*** Opening Dataset records ***
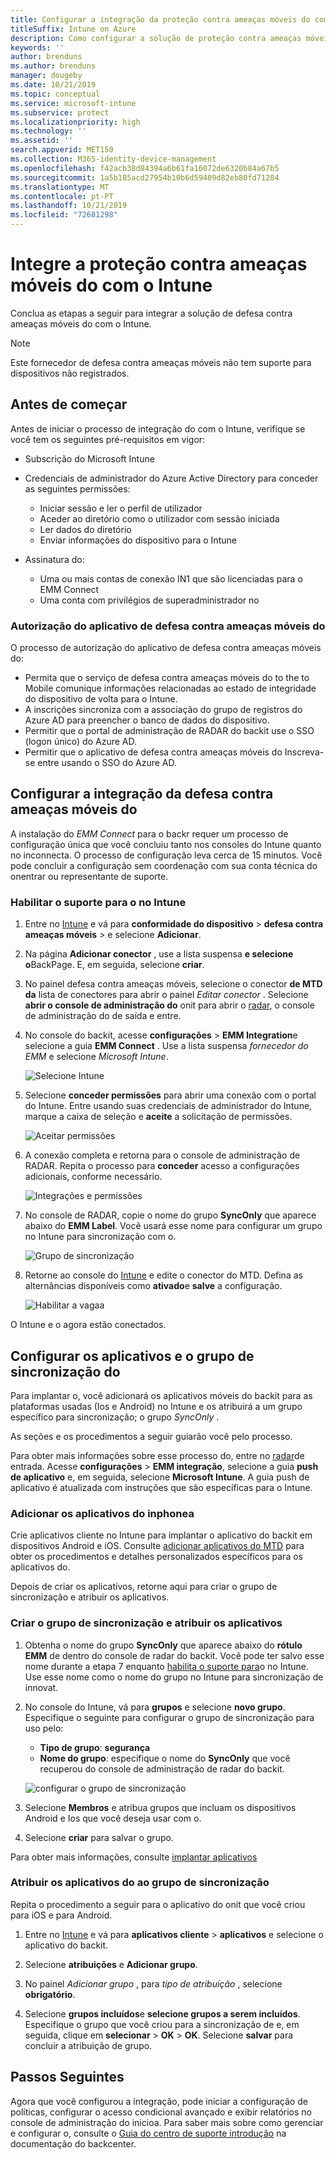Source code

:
 ```yaml
---
title: Configurar a integração da proteção contra ameaças móveis do com o Intune
titleSuffix: Intune on Azure
description: Como configurar a solução de proteção contra ameaças móveis do enbackupa com Microsoft Intune para controlar o acesso de dispositivos móveis aos seus recursos corporativos.
keywords: ''
author: brenduns
ms.author: brenduns
manager: dougeby
ms.date: 10/21/2019
ms.topic: conceptual
ms.service: microsoft-intune
ms.subservice: protect
ms.localizationpriority: high
ms.technology: ''
ms.assetid: ''
search.appverid: MET150
ms.collection: M365-identity-device-management
ms.openlocfilehash: f42acb38d84394a6b61fa16072de6320b84a67b5
ms.sourcegitcommit: 1a5b185acd27954b10b6d59409d82eb80fd71284
ms.translationtype: MT
ms.contentlocale: pt-PT
ms.lasthandoff: 10/21/2019
ms.locfileid: "72681298"
---
```

# <a name="integrate-wandera-mobile-threat-protection-with-intune"></a>Integre a proteção contra ameaças móveis do com o Intune  

Conclua as etapas a seguir para integrar a solução de defesa contra ameaças móveis do com o Intune.  

> [!NOTE]
> Este fornecedor de defesa contra ameaças móveis não tem suporte para dispositivos não registrados.

## <a name="before-you-begin"></a>Antes de começar  

Antes de iniciar o processo de integração do com o Intune, verifique se você tem os seguintes pré-requisitos em vigor:
- Subscrição do Microsoft Intune  
- Credenciais de administrador do Azure Active Directory para conceder as seguintes permissões:  
  - Iniciar sessão e ler o perfil de utilizador  
  - Aceder ao diretório como o utilizador com sessão iniciada  
  - Ler dados do diretório  
  - Enviar informações do dispositivo para o Intune  

- Assinatura do:
  - Uma ou mais contas de conexão IN1 que são licenciadas para o EMM Connect  
  - Uma conta com privilégios de superadministrador no  
 
### <a name="wandera-mobile-threat-defense-app-authorization"></a>Autorização do aplicativo de defesa contra ameaças móveis do  

O processo de autorização do aplicativo de defesa contra ameaças móveis do:  
- Permita que o serviço de defesa contra ameaças móveis do to the to Mobile comunique informações relacionadas ao estado de integridade do dispositivo de volta para o Intune.  
- A inscrições sincroniza com a associação do grupo de registros do Azure AD para preencher o banco de dados do dispositivo.  
- Permitir que o portal de administração de RADAR do backit use o SSO (logon único) do Azure AD.  
- Permitir que o aplicativo de defesa contra ameaças móveis do Inscreva-se entre usando o SSO do Azure AD.  


## <a name="set-up-wandera-mobile-threat-defense-integration"></a>Configurar a integração da defesa contra ameaças móveis do  
A instalação do *EMM Connect* para o backr requer um processo de configuração única que você concluiu tanto nos consoles do Intune quanto no inconnecta. O processo de configuração leva cerca de 15 minutos. Você pode concluir a configuração sem coordenação com sua conta técnica do onentrar ou representante de suporte.  

### <a name="enable-support-for-wandera-in-intune"></a>Habilitar o suporte para o no Intune
1. Entre no [Intune](https://go.microsoft.com/fwlink/?linkid=2090973) e vá para **conformidade do dispositivo** > **defesa contra ameaças móveis** > e selecione **Adicionar**.

2. Na página **Adicionar conector** , use a lista suspensa **e selecione o**BackPage. E, em seguida, selecione **criar**.  

3. No painel defesa contra ameaças móveis, selecione o conector **de MTD da** lista de conectores para abrir o painel *Editar conector* . Selecione **abrir o console de administração do** onit para abrir o [radar](https://radar.wandera.com/login), o console de administração do de saída e entre. 

4. No console do backit, acesse **configurações** > **EMM Integration**e selecione a guia **EMM Connect** . Use a lista suspensa *fornecedor do EMM* e selecione *Microsoft Intune*.

   ![Selecione Intune](./media/wandera-mtd-connector-integration/set-up-intune-in-radar.png)

5. Selecione **conceder permissões** para abrir uma conexão com o portal do Intune. Entre usando suas credenciais de administrador do Intune, marque a caixa de seleção e **aceite** a solicitação de permissões.  

   ![Aceitar permissões](./media/wandera-mtd-connector-integration/permissions.png) 

6. A conexão completa e retorna para o console de administração de RADAR. Repita o processo para **conceder** acesso a configurações adicionais, conforme necessário.  

   ![Integrações e permissões](./media/wandera-mtd-connector-integration/integrations-and-permissions.png) 

7. No console de RADAR, copie o nome do grupo **SyncOnly** que aparece abaixo do **EMM Label**. Você usará esse nome para configurar um grupo no Intune para sincronização com o.

   ![Grupo de sincronização](./media/wandera-mtd-connector-integration/sync-group-name.png) 

8. Retorne ao console do [Intune](https://go.microsoft.com/fwlink/?linkid=2090973) e edite o conector do MTD. Defina as alternâncias disponíveis como **ativado**e **salve** a configuração.  

   ![Habilitar a vagaa](./media/wandera-mtd-connector-integration/enable-wandera.png) 

O Intune e o agora estão conectados.  

## <a name="configure-the-wandera-applications-and-synchronization-group"></a>Configurar os aplicativos e o grupo de sincronização do  
Para implantar o, você adicionará os aplicativos móveis do backit para as plataformas usadas (Ios e Android) no Intune e os atribuirá a um grupo específico para sincronização; o grupo *SyncOnly* . 

As seções e os procedimentos a seguir guiarão você pelo processo.

Para obter mais informações sobre esse processo do, entre no [radar](https://radar.wandera.com/login)de entrada. Acesse **configurações** > **EMM integração**, selecione a guia **push de aplicativo** e, em seguida, selecione **Microsoft Intune**. A guia push de aplicativo é atualizada com instruções que são específicas para o Intune.  

### <a name="add-the-wandera-apps"></a>Adicionar os aplicativos do inphonea  
Crie aplicativos cliente no Intune para implantar o aplicativo do backit em dispositivos Android e iOS. Consulte [adicionar aplicativos do MTD](mtd-apps-ios-app-configuration-policy-add-assign.md) para obter os procedimentos e detalhes personalizados específicos para os aplicativos do.  

Depois de criar os aplicativos, retorne aqui para criar o grupo de sincronização e atribuir os aplicativos.  


### <a name="create-the-synchronization-group-and-assign-the-apps"></a>Criar o grupo de sincronização e atribuir os aplicativos

1. Obtenha o nome do grupo **SyncOnly** que aparece abaixo do **rótulo EMM** de dentro do console de radar do backit. Você pode ter salvo esse nome durante a etapa 7 enquanto [habilita o suporte para](#enable-support-for-wandera-in-intune)o no Intune. Use esse nome como o nome do grupo no Intune para sincronização de innovat.  

2. No console do Intune, vá para **grupos** e selecione **novo grupo**. Especifique o seguinte para configurar o grupo de sincronização para uso pelo:
   - **Tipo de grupo**: **segurança**
   - **Nome do grupo**: especifique o nome do **SyncOnly** que você recuperou do console de administração de radar do backit.

   ![configurar o grupo de sincronização](./media/wandera-mtd-connector-integration/configure-sync-group.png)

3. Selecione **Membros** e atribua grupos que incluam os dispositivos Android e Ios que você deseja usar com o.

4. Selecione **criar** para salvar o grupo.

Para obter mais informações, consulte [implantar aplicativos](../apps/apps-deploy.md)

### <a name="assign-the-wandera-apps-to-the-synchronization-group"></a>Atribuir os aplicativos do ao grupo de sincronização  
Repita o procedimento a seguir para o aplicativo do onit que você criou para iOS e para Android.

1. Entre no [Intune](https://go.microsoft.com/fwlink/?linkid=2090973) e vá para **aplicativos cliente** > **aplicativos** e selecione o aplicativo do backit.  

2. Selecione **atribuições** e **Adicionar grupo**.  

3. No painel *Adicionar grupo* , para *tipo de atribuição* , selecione **obrigatório**.

4. Selecione **grupos incluídos**e **selecione grupos a serem incluídos**. Especifique o grupo que você criou para a sincronização de e, em seguida, clique em **selecionar** > **OK** > **OK**. Selecione **salvar** para concluir a atribuição de grupo.  
 

## <a name="next-steps"></a>Passos Seguintes  
Agora que você configurou a integração, pode iniciar a configuração de políticas, configurar o acesso condicional avançado e exibir relatórios no console de administração do inicioa. Para saber mais sobre como gerenciar e configurar o, consulte o [Guia do centro de suporte introdução](https://radar.wandera.com/?return_to=https://wandera.force.com/Customer/s/getting-started) na documentação do backcenter.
*** Closing Dataset records ***
● **What the exercise asks**
The required output is every line above that contains the string "connector".

● **Solution to this task**
   ![Selecione Intune](./media/wandera-mtd-connector-integration/set-up-intune-in-radar.png)
   ![Aceitar permissões](./media/wandera-mtd-connector-integration/permissions.png) 
   ![Integrações e permissões](./media/wandera-mtd-connector-integration/integrations-and-permissions.png) 
   ![Grupo de sincronização](./media/wandera-mtd-connector-integration/sync-group-name.png) 
   ![Habilitar a vagaa](./media/wandera-mtd-connector-integration/enable-wandera.png) 
   ![configurar o grupo de sincronização](./media/wandera-mtd-connector-integration/configure-sync-group.png)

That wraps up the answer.